### Data to use
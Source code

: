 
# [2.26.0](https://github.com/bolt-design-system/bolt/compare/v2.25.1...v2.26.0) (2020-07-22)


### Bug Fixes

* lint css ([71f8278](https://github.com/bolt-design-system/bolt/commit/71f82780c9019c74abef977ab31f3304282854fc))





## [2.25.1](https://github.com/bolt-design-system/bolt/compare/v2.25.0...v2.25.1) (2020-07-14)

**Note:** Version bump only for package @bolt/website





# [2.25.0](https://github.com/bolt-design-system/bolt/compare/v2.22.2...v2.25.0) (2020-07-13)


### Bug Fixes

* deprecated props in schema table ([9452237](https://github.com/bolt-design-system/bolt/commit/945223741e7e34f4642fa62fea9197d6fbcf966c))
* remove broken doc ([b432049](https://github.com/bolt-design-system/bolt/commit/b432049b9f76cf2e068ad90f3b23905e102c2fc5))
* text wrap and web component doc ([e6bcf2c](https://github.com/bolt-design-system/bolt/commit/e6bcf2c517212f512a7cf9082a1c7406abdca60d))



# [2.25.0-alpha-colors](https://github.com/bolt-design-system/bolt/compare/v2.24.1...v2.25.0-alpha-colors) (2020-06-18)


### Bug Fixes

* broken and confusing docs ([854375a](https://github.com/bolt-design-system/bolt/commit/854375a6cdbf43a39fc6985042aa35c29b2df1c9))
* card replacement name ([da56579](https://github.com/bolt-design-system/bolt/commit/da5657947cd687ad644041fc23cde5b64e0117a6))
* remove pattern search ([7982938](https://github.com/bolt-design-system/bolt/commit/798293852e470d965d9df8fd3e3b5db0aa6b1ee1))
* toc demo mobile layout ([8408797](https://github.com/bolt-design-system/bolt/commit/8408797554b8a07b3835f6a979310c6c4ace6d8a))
==
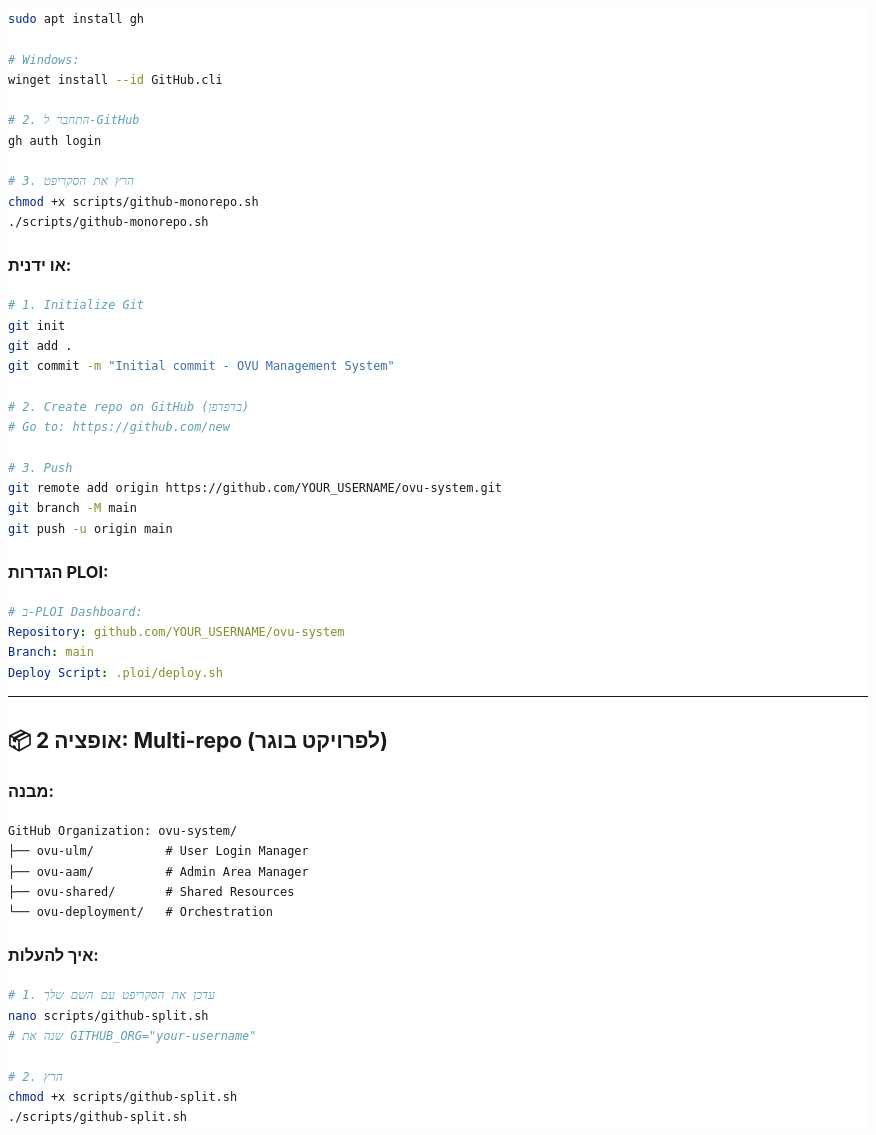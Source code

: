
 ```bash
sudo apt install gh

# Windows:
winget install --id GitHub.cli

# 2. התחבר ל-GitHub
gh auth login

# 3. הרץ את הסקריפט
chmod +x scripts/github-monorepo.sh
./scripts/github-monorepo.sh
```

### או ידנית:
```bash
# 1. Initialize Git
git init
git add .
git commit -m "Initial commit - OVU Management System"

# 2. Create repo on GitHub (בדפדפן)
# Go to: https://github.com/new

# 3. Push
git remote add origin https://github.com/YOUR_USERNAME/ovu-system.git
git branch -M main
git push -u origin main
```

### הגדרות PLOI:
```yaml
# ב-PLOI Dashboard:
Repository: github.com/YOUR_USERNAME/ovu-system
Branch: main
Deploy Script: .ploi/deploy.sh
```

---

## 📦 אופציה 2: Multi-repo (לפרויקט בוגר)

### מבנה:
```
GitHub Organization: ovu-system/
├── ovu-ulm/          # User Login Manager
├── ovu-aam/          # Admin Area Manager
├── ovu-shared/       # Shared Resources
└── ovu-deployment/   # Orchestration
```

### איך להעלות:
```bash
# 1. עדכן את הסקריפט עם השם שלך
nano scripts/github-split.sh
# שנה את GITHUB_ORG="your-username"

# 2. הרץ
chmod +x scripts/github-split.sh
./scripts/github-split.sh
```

### Work required
Return each line of the data where the word "remove" appears.

### Solution to the problem
* remove broken doc ([b432049](https://github.com/bolt-design-system/bolt/commit/b432049b9f76cf2e068ad90f3b23905e102c2fc5))
* remove pattern search ([7982938](https://github.com/bolt-design-system/bolt/commit/798293852e470d965d9df8fd3e3b5db0aa6b1ee1))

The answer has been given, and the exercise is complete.